• **REQUIRED WORK**
Please state the number of lines in the entries below where the word "바꿔줬다" appears. Include nothing else.

• **LISTED ENTRIES**
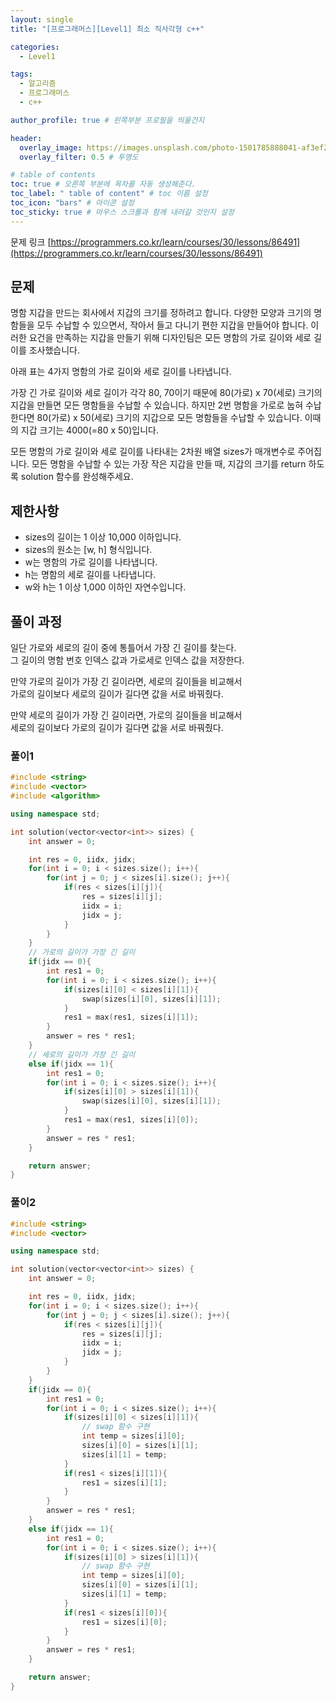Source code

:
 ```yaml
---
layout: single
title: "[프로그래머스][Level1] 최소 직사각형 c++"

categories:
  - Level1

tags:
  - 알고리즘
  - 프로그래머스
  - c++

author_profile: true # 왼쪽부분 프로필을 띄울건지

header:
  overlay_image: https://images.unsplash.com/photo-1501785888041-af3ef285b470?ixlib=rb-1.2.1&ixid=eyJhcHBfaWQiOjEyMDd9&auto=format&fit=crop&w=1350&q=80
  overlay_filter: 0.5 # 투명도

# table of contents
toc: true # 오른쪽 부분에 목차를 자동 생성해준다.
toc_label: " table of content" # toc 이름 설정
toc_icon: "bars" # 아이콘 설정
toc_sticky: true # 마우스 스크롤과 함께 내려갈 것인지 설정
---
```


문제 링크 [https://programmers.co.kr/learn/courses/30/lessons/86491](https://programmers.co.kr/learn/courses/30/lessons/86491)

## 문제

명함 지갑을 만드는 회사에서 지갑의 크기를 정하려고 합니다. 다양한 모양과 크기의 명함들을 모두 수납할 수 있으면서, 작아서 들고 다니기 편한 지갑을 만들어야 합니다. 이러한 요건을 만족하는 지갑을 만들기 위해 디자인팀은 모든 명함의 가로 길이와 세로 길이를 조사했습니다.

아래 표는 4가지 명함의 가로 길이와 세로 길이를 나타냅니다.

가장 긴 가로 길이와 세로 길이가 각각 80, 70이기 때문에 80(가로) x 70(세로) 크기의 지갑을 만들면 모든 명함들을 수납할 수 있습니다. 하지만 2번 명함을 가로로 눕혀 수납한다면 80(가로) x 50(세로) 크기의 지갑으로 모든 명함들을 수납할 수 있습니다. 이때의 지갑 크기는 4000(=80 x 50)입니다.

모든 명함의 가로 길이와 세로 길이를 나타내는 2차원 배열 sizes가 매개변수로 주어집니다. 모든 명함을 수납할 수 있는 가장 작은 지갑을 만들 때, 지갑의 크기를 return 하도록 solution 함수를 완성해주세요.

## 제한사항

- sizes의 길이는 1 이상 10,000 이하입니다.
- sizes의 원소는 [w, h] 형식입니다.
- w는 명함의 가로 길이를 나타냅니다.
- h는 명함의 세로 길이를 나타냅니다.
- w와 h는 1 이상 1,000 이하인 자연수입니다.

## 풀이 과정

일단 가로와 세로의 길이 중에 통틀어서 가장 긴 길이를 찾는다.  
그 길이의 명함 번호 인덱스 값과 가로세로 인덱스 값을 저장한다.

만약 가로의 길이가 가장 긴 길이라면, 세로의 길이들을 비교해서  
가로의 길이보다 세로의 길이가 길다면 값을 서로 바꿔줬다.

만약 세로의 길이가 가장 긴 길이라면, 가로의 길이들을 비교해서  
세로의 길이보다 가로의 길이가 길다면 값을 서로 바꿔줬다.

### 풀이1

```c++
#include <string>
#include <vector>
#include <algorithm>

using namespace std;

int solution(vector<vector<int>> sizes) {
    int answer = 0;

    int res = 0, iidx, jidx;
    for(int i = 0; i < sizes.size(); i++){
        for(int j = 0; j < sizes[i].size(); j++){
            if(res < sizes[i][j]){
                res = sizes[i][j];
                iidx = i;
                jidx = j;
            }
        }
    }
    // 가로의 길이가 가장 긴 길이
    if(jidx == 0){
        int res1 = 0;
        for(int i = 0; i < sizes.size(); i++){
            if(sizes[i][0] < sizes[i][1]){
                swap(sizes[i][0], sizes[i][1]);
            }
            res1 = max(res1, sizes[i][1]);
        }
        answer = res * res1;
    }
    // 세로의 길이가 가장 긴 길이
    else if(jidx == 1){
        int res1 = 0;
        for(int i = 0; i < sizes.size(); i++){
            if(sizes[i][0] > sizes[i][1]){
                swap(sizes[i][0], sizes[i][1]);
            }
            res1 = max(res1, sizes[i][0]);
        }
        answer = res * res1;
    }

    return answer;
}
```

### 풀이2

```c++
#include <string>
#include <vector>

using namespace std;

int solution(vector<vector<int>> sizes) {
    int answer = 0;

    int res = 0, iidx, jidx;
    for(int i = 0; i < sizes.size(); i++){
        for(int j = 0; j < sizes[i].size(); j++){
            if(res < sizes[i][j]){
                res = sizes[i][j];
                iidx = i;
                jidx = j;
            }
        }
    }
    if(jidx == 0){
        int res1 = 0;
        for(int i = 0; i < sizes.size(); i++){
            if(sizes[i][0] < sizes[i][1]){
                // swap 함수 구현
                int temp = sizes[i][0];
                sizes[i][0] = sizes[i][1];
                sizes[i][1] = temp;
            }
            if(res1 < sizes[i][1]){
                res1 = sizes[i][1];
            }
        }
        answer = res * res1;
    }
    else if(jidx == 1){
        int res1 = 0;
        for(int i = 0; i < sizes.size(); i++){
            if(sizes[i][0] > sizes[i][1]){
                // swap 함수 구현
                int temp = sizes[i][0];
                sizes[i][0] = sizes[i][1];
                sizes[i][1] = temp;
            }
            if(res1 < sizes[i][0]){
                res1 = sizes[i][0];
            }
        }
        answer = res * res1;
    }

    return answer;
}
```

• **ANSWER TO THE PROBLEM**
2